エンジニアのためのプレゼン術

はじめに

エンジニアといえば会社にこもって黙々と作業をするイメージですが、実際には様々な理由で「プレゼン(発表)」を行う機会があります。

  • 作成した仕様書の内容をチームメンバーに説明する。

  • 作成した製品の機能を営業に説明する。

  • 客先に出向き製品紹介を行う。

  • 作業進捗を上司に報告する。

  • 部下に任せる作業の説明を行う。

  • 勉強会で講師役を務める。

  • 顧客とミーティングを行う。

  • etc.

このように意外とプレゼンの機会は多いのですが、残念なことにエンジニアはプレゼン技術が低い人が多いです。私もその一人なのですが、そんな私から見てもプレゼンが上手くないなと感じる人がいます。そういった例を参考に、どういうふうにプレゼンすると良くなるかをいくつかまとめていきます。

プレゼン技術

伝えるべきことを伝える

エンジニアのプレゼンにおいて最も大事なこと、それは伝えるべきことが相手に伝わるかどうかです。営業や経営陣であればまた違うのかもしれませんが、エンジニアの場合はそれさえできればプレゼン成功、できなければ失敗、くらいに重要なことです。

プレゼン技術について説明した本やサイトでは、やれ図やグラフを用いてわかりやすくしろとか、やれ動きをつけて目を引くようにしろとか、やれ色分けを上手に利用しろとか書いていますが、そんなのはすべて小手先の技術です。真に重要なのは伝えるべきことが相手に伝わるかどうかであり(大事なことなので2回言いました)、これら小手先の技術はそれを実現するための手段でしかありません。

プレゼンが苦手という人は、まずはこの点だけ意識するようにしましょう。なんとかして相手に伝えようとしていればその意志は相手にも伝わり、相手もなんとかして聞き出そうとしてくれます。
この意識は特に外国のエンジニアにプレゼンするときに有効です。どれだけ拙い英語でも、ただひたすら単語を羅列するだけでも、同じ分野のエンジニアであればきっと通じるものがあります。そして伝えるべきことが伝われば、そのプレゼンは十分に成功と言えます。

名詞・動詞などを強調する

プレゼンの中で「が」とか「に」とかの助詞を強調する人は結構います。
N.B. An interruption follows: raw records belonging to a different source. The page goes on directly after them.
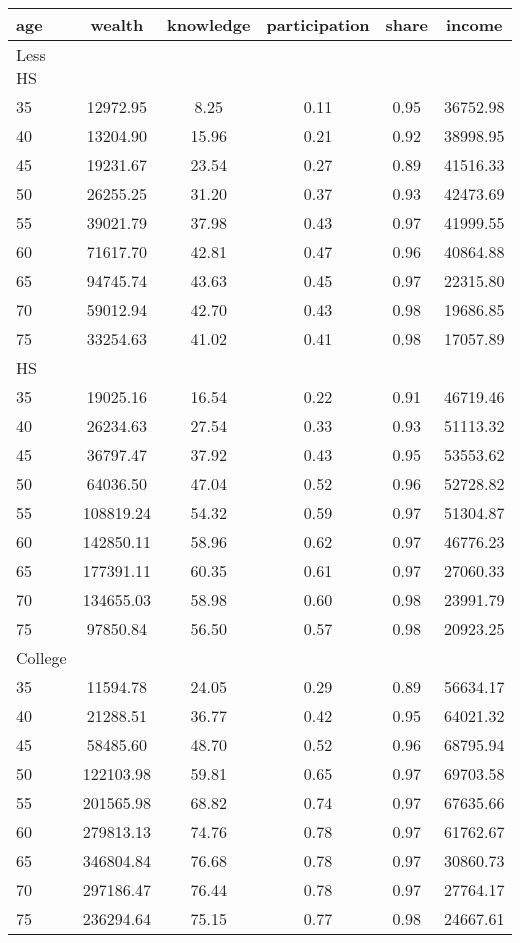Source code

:  \begin{tabular}{lccccc}
 \hline \hline
  age & wealth & knowledge & participation & share & income \\
 \hline
 Less HS & & & & & \\
 \hline
35 &  12972.95 &      8.25 &      0.11 &      0.95 &  36752.98 \\ 
40 &  13204.90 &     15.96 &      0.21 &      0.92 &  38998.95 \\ 
45 &  19231.67 &     23.54 &      0.27 &      0.89 &  41516.33 \\ 
50 &  26255.25 &     31.20 &      0.37 &      0.93 &  42473.69 \\ 
55 &  39021.79 &     37.98 &      0.43 &      0.97 &  41999.55 \\ 
60 &  71617.70 &     42.81 &      0.47 &      0.96 &  40864.88 \\ 
65 &  94745.74 &     43.63 &      0.45 &      0.97 &  22315.80 \\ 
70 &  59012.94 &     42.70 &      0.43 &      0.98 &  19686.85 \\ 
75 &  33254.63 &     41.02 &      0.41 &      0.98 &  17057.89 \\ 
 \hline
 HS & & & & & \\
 \hline
35 &  19025.16 &     16.54 &      0.22 &      0.91 &  46719.46 \\ 
40 &  26234.63 &     27.54 &      0.33 &      0.93 &  51113.32 \\ 
45 &  36797.47 &     37.92 &      0.43 &      0.95 &  53553.62 \\ 
50 &  64036.50 &     47.04 &      0.52 &      0.96 &  52728.82 \\ 
55 & 108819.24 &     54.32 &      0.59 &      0.97 &  51304.87 \\ 
60 & 142850.11 &     58.96 &      0.62 &      0.97 &  46776.23 \\ 
65 & 177391.11 &     60.35 &      0.61 &      0.97 &  27060.33 \\ 
70 & 134655.03 &     58.98 &      0.60 &      0.98 &  23991.79 \\ 
75 &  97850.84 &     56.50 &      0.57 &      0.98 &  20923.25 \\ 
 \hline
 College & & & & & \\
 \hline
35 &  11594.78 &     24.05 &      0.29 &      0.89 &  56634.17 \\ 
40 &  21288.51 &     36.77 &      0.42 &      0.95 &  64021.32 \\ 
45 &  58485.60 &     48.70 &      0.52 &      0.96 &  68795.94 \\ 
50 & 122103.98 &     59.81 &      0.65 &      0.97 &  69703.58 \\ 
55 & 201565.98 &     68.82 &      0.74 &      0.97 &  67635.66 \\ 
60 & 279813.13 &     74.76 &      0.78 &      0.97 &  61762.67 \\ 
65 & 346804.84 &     76.68 &      0.78 &      0.97 &  30860.73 \\ 
70 & 297186.47 &     76.44 &      0.78 &      0.97 &  27764.17 \\ 
75 & 236294.64 &     75.15 &      0.77 &      0.98 &  24667.61 \\ 
 \hline \hline
 \end{tabular}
文字で表すと以下のような感じ。

…………は……………………の…………………で実装されます。

肝心な部分の声が小さくて聞き取りづらく、あまり本質的でないところにアクセントが置かれ、結果上のような伝わりづらい発言になります。
アクセントは名詞や動詞などの伝えたい部分に置くようにしましょう。逆に助詞などは無くてもなんとかなります。

本機能…3月リリース…………………………実装……………。

これだとなんとなく言いたいことが伝わるでしょう。
ちなみに本来の文章は以下のイメージ。

本機能は3月リリースのバージョンで実装されます。

要点を先に伝える

エンジニアに限らず、やたらと喋る人が世の中には結構います。まるで頭に浮かんだ文章をすべて言葉にしなければ死んでしまうのではないかというくらい喋ります。
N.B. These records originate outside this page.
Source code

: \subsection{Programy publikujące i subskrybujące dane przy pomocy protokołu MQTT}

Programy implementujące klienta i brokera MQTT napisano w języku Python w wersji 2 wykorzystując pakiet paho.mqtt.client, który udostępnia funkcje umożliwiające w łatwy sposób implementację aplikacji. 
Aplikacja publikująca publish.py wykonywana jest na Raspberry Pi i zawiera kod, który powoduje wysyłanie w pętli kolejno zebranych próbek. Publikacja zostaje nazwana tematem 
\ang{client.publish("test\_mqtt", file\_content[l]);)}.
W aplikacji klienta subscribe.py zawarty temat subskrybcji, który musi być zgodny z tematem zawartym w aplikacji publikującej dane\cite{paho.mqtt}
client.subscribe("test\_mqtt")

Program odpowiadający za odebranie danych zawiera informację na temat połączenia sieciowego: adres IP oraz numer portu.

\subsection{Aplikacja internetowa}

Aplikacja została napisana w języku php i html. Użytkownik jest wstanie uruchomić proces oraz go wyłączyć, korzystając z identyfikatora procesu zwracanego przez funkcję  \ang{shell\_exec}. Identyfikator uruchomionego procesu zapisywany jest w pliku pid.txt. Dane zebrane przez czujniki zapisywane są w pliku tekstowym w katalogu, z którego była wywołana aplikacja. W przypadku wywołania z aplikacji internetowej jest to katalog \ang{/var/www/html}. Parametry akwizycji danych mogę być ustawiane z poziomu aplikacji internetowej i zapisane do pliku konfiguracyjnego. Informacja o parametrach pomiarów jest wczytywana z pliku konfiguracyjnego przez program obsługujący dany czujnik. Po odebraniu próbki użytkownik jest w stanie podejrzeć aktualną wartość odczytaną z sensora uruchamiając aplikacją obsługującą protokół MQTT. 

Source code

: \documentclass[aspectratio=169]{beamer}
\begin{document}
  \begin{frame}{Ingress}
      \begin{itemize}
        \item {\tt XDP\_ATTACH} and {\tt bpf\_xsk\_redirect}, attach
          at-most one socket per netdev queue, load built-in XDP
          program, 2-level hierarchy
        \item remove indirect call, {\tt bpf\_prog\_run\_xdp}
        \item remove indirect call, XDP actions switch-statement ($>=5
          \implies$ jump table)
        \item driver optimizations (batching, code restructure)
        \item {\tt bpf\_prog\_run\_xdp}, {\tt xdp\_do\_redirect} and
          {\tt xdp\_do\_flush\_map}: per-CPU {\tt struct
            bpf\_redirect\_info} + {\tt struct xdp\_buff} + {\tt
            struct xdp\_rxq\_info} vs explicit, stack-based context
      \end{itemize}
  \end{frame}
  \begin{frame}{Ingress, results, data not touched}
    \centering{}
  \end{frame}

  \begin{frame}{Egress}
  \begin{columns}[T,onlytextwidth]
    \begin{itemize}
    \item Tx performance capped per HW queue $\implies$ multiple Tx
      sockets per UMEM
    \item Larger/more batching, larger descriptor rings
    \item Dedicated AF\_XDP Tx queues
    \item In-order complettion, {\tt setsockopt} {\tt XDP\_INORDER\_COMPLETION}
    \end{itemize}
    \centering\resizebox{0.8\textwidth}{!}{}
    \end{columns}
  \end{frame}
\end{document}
とりとめのない雑談であればそれでも構わないのですが、エンジニアがプレゼンするケースでは時間が限られていることが多いです。なのでまずは要点だけを先に伝えるようにしましょう。特に技術的な打ち合わせであれば要点を伝えるだけで話が通じることが結構あります。それ以外については、相手が質問してきたときや、相手に伝わってないなと感じたときに、改めて補足していく形で十分です。

ゆっくり喋る

上の話にも関連しますが、喋りたいことが多いのに時間が限られているとき、早口で喋って無理やり時間内に喋り切ろうとする人がいます。ですがそれをされると、聞く側からすると「あれ、今のどういうこと?」と疑問に思った一瞬のうちに次々と話が進んでいき、そのせいで更に話についていけなくなるといったことが起こり得ます。
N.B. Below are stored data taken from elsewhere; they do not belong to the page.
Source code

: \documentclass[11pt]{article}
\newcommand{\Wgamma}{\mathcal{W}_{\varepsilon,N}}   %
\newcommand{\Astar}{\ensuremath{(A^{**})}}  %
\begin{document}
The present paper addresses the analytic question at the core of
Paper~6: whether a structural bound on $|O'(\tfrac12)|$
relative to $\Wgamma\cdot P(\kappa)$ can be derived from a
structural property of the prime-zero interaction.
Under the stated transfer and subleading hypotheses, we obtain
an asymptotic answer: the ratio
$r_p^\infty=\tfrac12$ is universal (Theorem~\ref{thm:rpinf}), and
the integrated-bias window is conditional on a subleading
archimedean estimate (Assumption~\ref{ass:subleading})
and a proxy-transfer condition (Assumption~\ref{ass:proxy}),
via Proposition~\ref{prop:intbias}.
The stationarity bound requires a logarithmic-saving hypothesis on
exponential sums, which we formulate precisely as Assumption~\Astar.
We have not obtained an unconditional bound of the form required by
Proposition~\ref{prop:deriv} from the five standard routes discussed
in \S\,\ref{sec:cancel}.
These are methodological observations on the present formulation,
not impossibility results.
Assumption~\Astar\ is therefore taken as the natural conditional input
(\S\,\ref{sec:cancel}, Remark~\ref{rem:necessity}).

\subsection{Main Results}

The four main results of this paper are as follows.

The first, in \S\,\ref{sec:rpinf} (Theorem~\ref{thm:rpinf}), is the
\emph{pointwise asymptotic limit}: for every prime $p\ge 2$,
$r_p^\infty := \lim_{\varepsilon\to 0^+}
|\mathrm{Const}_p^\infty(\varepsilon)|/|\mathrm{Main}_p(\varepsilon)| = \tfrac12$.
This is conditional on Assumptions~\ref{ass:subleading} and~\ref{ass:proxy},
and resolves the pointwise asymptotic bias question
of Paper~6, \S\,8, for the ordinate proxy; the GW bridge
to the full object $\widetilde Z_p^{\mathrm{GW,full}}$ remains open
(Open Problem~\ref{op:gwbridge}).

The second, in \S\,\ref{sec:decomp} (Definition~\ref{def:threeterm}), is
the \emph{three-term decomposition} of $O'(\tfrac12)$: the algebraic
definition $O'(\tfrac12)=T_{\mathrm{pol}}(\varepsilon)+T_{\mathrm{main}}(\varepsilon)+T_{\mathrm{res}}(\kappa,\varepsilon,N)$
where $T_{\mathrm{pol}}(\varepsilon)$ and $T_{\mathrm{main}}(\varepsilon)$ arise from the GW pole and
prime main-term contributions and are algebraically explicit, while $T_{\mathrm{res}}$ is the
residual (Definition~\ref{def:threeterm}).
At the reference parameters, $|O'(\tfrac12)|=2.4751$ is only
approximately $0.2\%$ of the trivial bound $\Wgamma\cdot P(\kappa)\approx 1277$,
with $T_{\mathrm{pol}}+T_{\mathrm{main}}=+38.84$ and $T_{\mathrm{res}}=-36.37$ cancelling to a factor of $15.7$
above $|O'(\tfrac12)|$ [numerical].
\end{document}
プレゼンをするときは喋るスピードを抑え、時々1秒くらいの間を置くようにしましょう。間を置くことで、聞く側はプレゼンの内容を咀嚼したり質問したりする事ができるようになり、喋る側はちゃんと伝わっているかどうか相手の表情を確認する事ができるようになります。

「読む」のではなく「喋る」

プレゼンの場で仕様書や資料に書いてある文章をそのまま読み上げる、というのはついついやってしまいがちですが、これは時間の無駄になることが多いです。プレゼン資料は多くの場合聞く人たちに配布されるので、必要に応じて事前・事後に読んでもらえば良い話です。

プレゼンの際は資料の内容を要約して説明するようにしましょう。慣れないうちは要約した原稿を別途準備しておくのも良いでしょう。ただ、あらかじめ原稿を準備すると原稿を読むことが目的になってしまって、途中で質問を受けたりして予定が狂ったときにうまくプレゼンできなくなることがあるので注意が必要です。慣れてきたら少しずつ原稿の量を減らし、その場で要約しながら臨機応変に説明できるようにしていきましょう。

おわりに

今回挙げた技術は、意識すれば比較的簡単に実行できるものがほとんどだと思います。より良いプレゼンを行うのにこの記事が少しでも参考になれば幸いです。